Bueno, igual mi desaparición por esta semanita y algo más ha sido porque continúo con la maldita Mía. No me la he podido quitar de encima ni un día. He progresado, si. Estoy cada días más consciente de ella y de que puedo erradicarla, pero a veces, lo confieso, me rindo ante ella cuando sé que podría tener la fuerza para resistirme. Continúo a ratos subestimándola y creyendo que puede darme bienestar. Sí, aún soy algo ilusa. Por lo menos esa parte tonta e ilógica de mi mente se está haciendo cada vez más pequeña. Por ejemplo, el martes fui al cumpleaños de una de mis tías y resistí prácticamente todo el cumpleaños; comí bien y rico sin exagerar, me moderé muy bien, me sentí de lo más normal y estuve con excelente ánimo.

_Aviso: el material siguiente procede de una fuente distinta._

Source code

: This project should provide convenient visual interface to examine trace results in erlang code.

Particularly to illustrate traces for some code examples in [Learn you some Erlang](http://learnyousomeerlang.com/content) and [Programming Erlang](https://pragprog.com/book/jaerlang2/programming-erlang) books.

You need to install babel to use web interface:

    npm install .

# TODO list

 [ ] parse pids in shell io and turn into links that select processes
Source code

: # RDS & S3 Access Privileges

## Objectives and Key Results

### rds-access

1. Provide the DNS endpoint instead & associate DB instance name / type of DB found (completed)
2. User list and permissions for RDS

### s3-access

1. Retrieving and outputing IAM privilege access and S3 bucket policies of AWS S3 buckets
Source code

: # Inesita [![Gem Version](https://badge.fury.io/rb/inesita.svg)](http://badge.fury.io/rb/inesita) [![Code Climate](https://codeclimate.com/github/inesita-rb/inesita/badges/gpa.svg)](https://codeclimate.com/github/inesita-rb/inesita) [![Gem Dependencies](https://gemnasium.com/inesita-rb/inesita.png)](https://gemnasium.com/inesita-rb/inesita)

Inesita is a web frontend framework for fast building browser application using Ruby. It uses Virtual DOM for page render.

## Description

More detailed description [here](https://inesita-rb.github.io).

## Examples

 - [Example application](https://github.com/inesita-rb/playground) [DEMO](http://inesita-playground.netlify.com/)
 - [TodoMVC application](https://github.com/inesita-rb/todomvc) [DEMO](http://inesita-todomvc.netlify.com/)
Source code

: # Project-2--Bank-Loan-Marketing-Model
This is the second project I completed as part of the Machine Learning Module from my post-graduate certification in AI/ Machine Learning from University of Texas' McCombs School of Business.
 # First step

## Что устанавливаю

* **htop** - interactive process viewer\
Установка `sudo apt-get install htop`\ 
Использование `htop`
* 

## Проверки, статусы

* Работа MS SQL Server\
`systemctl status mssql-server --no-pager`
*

Sólo al final del cumpleaños, cuando mi mamá nos dijo a mí y a mi hermano que debíamos irnos, regurgité. Como a eso último le resté importancia ya no recuerdo si vomité al llegar a casa o no. Bueno, el punto es que conseguí dominarme y podría decir que el 90% de la instancia fue exitosa y me siento orgullosa y esperanzada una vez más. Sé que debo continuar este camino y no dejarme decaer más, resistir, ser fuerte, muy fuerte y tener claro qué es lo mejor, hacer cosas de las que no me arrepentiré, o que al menos no me dañen (de repente algo de riesgo es bueno, pero Mía no es un riesgo nada más, es un camino hacia una mala muerte).
Ayer y hoy Mía no me abandonó. Arrrghhh debo dejar de echarle la culpa a Mía, si en realidad la del problema soy yo ya que, dejándome seducir por la ansiedad de mierda, lo único que hago es aferrarme y abrazarla para que se quede unos instantes más conmigo, sabiendo que eso está re mal.
Ya son casi las 12:00 AM y debería seguir estudiando o dormir aunque fuera.